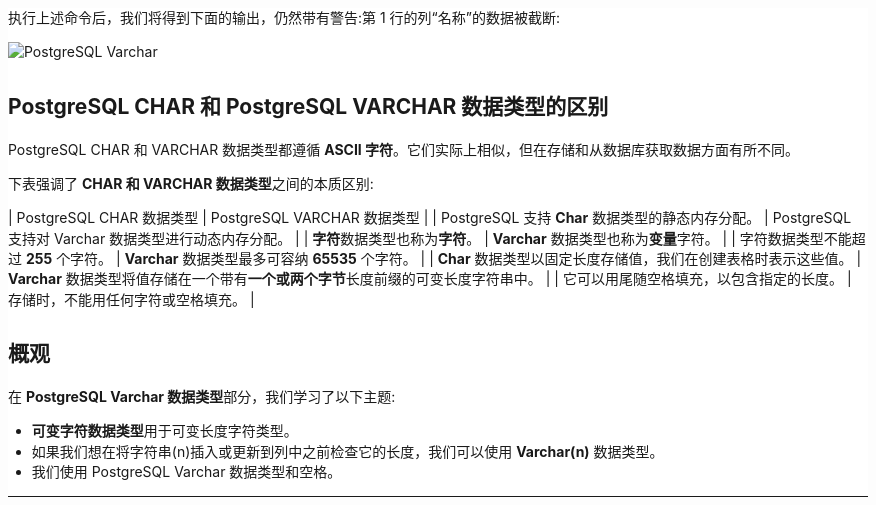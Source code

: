 执行上述命令后，我们将得到下面的输出，仍然带有警告:第 1 行的列“名称”的数据被截断:

![PostgreSQL Varchar](../Images/40b55056af4260c271fae8b4974f5c4b.png)

## PostgreSQL CHAR 和 PostgreSQL VARCHAR 数据类型的区别

PostgreSQL CHAR 和 VARCHAR 数据类型都遵循 **ASCII 字符**。它们实际上相似，但在存储和从数据库获取数据方面有所不同。

下表强调了 **CHAR 和 VARCHAR 数据类型**之间的本质区别:

| PostgreSQL CHAR 数据类型 | PostgreSQL VARCHAR 数据类型 |
| PostgreSQL 支持 **Char** 数据类型的静态内存分配。 | PostgreSQL 支持对 Varchar 数据类型进行动态内存分配。 |
| **字符**数据类型也称为**字符**。 | **Varchar** 数据类型也称为**变量**字符。 |
| 字符数据类型不能超过 **255** 个字符。 | **Varchar** 数据类型最多可容纳 **65535** 个字符。 |
| **Char** 数据类型以固定长度存储值，我们在创建表格时表示这些值。 | **Varchar** 数据类型将值存储在一个带有**一个或两个字节**长度前缀的可变长度字符串中。 |
| 它可以用尾随空格填充，以包含指定的长度。 | 存储时，不能用任何字符或空格填充。 |

## 概观

在 **PostgreSQL Varchar 数据类型**部分，我们学习了以下主题:

*   **可变字符数据类型**用于可变长度字符类型。
*   如果我们想在将字符串(n)插入或更新到列中之前检查它的长度，我们可以使用 **Varchar(n)** 数据类型。
*   我们使用 PostgreSQL Varchar 数据类型和空格。

* * *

Activity
Each line from the one holding "下表强调了 **CHAR 和" to the end of the data above goes into the answer exactly as written, and no other line does.

Response area
下表强调了 **CHAR 和 VARCHAR 数据类型**之间的本质区别:

| PostgreSQL CHAR 数据类型 | PostgreSQL VARCHAR 数据类型 |
| PostgreSQL 支持 **Char** 数据类型的静态内存分配。 | PostgreSQL 支持对 Varchar 数据类型进行动态内存分配。 |
| **字符**数据类型也称为**字符**。 | **Varchar** 数据类型也称为**变量**字符。 |
| 字符数据类型不能超过 **255** 个字符。 | **Varchar** 数据类型最多可容纳 **65535** 个字符。 |
| **Char** 数据类型以固定长度存储值，我们在创建表格时表示这些值。 | **Varchar** 数据类型将值存储在一个带有**一个或两个字节**长度前缀的可变长度字符串中。 |
| 它可以用尾随空格填充，以包含指定的长度。 | 存储时，不能用任何字符或空格填充。 |

## 概观

在 **PostgreSQL Varchar 数据类型**部分，我们学习了以下主题:

*   **可变字符数据类型**用于可变长度字符类型。
*   如果我们想在将字符串(n)插入或更新到列中之前检查它的长度，我们可以使用 **Varchar(n)** 数据类型。
*   我们使用 PostgreSQL Varchar 数据类型和空格。

* * *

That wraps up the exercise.